Using Detect Entities (Onto 100) model inside AWS Glue Job

Hi,

I wanna use this named entity recognition model (https://sparknlp.org/2020/01/22/glove_100d.html) inside AWS glue script, the problem is i cannot download model inside glue environment it gives error, my code as follows:

first I tried this code:

`import sys
import time
import os
from awsglue.transforms import *
from awsglue.utils import getResolvedOptions

from pyspark.context import SparkContext
from awsglue.context import GlueContext
from awsglue.job import Job
from awsglue.dynamicframe import DynamicFrame
from pyspark.sql.functions import *
from pyspark.sql.types import *

# Import Spark NLP components
from sparknlp import *
from sparknlp.annotator import *
from sparknlp.base import *
from pyspark.ml import PipelineModel  

def log_time(message, start_time=None):
    if start_time:
        elapsed = time.time() - start_time
        print(f"{message}: {elapsed:.2f} seconds")
        return time.time()
    else:
        print(message)
        return time.time()


# Job Setup
job_start = log_time("Starting job")
args = getResolvedOptions(sys.argv, ['JOB_NAME'])

sc = SparkContext()
glueContext = GlueContext(sc)
spark = glueContext.spark_session

os.environ['TF_ENABLE_ONEDNN_OPTS'] = '1'
#spark.conf.set("spark.jsl.settings.pretrained.cache_folder", "hdfs:///tmp/cache_pretrained")
#spark.conf.set("spark.jsl.settings.storage.cluster_tmp_dir", "hdfs:///tmp/spark_tmp")

job = Job(glueContext)
job.init(args['JOB_NAME'], args)

import subprocess

# Create directories(I tried with this configs and without as well)
#subprocess.run(["hadoop", "fs", "-mkdir", "-p", "/tmp/cache_pretrained"])
#subprocess.run(["hadoop", "fs", "-mkdir", "-p", "/tmp/spark_tmp"])
#subprocess.run(["hadoop", "fs", "-chmod", "777", "/tmp/cache_pretrained"])
#subprocess.run(["hadoop", "fs", "-chmod", "777", "/tmp/spark_tmp"])

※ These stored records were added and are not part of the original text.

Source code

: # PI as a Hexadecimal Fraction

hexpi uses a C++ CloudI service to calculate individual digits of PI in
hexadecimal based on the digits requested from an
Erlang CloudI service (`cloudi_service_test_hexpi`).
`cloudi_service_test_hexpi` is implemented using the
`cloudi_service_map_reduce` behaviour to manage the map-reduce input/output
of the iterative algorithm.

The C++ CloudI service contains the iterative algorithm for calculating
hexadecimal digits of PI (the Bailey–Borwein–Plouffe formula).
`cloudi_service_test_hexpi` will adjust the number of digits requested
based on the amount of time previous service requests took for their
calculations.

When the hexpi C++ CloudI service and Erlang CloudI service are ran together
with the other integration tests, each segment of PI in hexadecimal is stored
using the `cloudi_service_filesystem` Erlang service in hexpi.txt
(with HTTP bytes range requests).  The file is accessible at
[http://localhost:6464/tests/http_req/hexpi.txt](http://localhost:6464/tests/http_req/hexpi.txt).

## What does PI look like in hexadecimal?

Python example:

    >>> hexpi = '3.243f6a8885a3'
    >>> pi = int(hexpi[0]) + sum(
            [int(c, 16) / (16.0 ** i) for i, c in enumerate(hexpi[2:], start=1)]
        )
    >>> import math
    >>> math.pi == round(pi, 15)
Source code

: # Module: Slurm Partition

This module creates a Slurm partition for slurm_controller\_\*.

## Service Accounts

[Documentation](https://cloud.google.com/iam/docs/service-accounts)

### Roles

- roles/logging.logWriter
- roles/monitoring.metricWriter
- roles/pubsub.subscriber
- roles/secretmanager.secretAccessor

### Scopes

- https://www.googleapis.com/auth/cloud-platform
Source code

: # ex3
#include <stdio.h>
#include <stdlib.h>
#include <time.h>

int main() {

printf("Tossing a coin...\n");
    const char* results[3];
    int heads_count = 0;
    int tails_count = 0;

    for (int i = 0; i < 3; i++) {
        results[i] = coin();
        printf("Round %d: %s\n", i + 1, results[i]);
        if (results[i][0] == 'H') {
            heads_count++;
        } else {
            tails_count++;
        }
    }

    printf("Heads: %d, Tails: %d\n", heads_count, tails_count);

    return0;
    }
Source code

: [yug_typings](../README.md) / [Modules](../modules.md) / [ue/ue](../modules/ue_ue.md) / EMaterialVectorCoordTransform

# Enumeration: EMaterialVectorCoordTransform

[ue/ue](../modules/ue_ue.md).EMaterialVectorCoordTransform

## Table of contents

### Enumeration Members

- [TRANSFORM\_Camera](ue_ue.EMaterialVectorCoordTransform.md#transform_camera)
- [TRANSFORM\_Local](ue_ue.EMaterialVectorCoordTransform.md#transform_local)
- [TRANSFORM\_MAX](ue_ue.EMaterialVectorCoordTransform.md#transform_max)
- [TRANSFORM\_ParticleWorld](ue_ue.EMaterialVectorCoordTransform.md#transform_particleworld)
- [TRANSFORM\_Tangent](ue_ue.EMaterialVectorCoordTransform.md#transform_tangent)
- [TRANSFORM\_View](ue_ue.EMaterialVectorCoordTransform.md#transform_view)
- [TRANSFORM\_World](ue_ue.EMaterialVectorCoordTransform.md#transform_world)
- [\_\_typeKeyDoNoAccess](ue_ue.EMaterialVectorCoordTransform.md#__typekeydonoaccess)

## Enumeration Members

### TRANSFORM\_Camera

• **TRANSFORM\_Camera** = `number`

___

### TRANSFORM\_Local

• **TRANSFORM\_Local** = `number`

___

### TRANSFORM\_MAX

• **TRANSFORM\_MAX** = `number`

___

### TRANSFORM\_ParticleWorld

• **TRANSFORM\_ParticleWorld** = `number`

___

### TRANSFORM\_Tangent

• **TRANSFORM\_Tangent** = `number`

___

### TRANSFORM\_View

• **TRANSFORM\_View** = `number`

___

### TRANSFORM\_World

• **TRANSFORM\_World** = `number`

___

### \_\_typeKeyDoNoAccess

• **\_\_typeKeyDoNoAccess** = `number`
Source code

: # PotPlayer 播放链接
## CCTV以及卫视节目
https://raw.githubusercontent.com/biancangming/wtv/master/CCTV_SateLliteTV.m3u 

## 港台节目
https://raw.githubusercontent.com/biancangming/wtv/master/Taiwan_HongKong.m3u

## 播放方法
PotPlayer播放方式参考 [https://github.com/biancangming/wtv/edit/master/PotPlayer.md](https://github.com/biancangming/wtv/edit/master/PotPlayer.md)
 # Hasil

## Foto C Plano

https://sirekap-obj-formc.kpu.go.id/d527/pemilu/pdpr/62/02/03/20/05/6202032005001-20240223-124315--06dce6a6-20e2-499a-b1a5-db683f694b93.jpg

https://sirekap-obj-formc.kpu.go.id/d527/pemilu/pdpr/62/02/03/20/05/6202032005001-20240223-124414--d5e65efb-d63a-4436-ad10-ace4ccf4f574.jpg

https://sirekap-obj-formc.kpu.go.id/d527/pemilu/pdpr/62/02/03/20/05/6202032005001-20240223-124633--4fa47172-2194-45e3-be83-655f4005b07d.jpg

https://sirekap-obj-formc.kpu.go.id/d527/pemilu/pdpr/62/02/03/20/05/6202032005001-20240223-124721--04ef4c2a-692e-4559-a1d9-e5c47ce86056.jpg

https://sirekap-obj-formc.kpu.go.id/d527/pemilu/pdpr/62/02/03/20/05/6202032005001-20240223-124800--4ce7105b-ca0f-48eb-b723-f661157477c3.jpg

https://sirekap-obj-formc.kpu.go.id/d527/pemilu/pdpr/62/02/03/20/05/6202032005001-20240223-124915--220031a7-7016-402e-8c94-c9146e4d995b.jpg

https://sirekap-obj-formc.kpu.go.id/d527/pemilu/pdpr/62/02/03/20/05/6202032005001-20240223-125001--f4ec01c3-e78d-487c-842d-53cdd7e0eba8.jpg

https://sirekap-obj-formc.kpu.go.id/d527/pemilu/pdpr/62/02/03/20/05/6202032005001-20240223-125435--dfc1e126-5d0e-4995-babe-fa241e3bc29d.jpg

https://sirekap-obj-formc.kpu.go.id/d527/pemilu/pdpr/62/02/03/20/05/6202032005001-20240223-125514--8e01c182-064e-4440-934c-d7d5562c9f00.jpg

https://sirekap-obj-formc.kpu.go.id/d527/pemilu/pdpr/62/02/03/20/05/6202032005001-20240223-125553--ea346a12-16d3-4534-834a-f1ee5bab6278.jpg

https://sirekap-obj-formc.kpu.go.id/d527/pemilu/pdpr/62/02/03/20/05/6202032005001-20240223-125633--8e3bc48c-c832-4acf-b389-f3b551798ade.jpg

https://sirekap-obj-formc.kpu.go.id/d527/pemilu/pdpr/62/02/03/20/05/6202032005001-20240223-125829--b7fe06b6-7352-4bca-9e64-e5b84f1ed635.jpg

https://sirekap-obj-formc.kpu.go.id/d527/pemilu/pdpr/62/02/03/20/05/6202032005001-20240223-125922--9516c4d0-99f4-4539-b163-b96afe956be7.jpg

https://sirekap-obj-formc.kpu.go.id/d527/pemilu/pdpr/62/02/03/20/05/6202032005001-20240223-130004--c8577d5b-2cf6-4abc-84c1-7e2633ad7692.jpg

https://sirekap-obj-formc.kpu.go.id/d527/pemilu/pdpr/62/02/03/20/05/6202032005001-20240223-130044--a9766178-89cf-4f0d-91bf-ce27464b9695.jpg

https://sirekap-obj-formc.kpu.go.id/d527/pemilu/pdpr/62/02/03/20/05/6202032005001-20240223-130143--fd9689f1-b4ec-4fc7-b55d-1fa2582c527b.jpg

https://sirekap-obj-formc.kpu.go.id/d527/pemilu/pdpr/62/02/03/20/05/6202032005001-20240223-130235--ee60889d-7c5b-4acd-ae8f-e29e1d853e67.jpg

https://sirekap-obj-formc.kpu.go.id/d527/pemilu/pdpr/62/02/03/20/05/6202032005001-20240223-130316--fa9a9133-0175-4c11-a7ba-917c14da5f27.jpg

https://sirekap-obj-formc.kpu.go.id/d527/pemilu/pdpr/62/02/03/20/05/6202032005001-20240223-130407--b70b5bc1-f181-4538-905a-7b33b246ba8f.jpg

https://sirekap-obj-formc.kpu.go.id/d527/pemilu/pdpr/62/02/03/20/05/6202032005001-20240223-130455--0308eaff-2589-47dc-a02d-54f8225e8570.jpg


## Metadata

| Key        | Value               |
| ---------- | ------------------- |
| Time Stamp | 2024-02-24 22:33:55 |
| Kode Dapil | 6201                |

print("Building Spark NLP pipeline with onto_100 model...")
model_start = time.time()

documentAssembler = DocumentAssembler() \
    .setInputCol('text') \
    .setOutputCol('document')

tokenizer = Tokenizer() \
    .setInputCols(['document']) \
    .setOutputCol('token')

# Load embeddings and NER model
embeddings = WordEmbeddingsModel.pretrained('glove_100d') \
.setInputCols(['document', 'token']) \
.setOutputCol('embeddings')


ner_model = NerDLModel.pretrained('onto_100', 'en') \
    .setInputCols(['document', 'token', 'embeddings']) \
    .setOutputCol('ner')

ner_converter = NerConverter() \
    .setInputCols(['document', 'token', 'ner']) \
    .setOutputCol('ner_chunk')

pipeline = Pipeline(stages=[
    documentAssembler, 
    tokenizer,
    embeddings,
    ner_model,
    ner_converter
])

log_time("Pipeline build complete", model_start)

# Read Source Data
read_start = log_time("Reading input CSV from S3")
input_dynamic_frame = glueContext.create_dynamic_frame.from_options(
    format_options={"withHeader": True, "separator": ",", "optimizePerformance": False},
    connection_type="s3",
    format="csv",
    connection_options={"paths": ["s3://test/test.csv"], "recurse": True},
    transformation_ctx="AmazonS3_node"
)

df = input_dynamic_frame.toDF()
print('before filtering count:', df.count())
log_time("Read complete", read_start)
df_with_index = df.withColumn("original_index", monotonically_increasing_id())
string_types = [StringType, VarcharType, CharType]
numerical_types = [ByteType, ShortType, IntegerType, LongType, FloatType, DoubleType, DecimalType]
acceptable_types = string_types + numerical_types
str_cols = [field.name for field in df_with_index.schema.fields if any(isinstance(field.dataType, t) for t in acceptable_types)]

if not str_cols:
    print("No string columns found")
    job.commit()
    exit()

first_col = str_cols[0]
print(f"Processing column: {first_col}")


# Filter data
filtered_df = df_with_index.select("*", col(first_col).alias("text")) \
    .filter(col("text").isNotNull() & (col("text") != "")) \

print('after filtering count:', filtered_df.count())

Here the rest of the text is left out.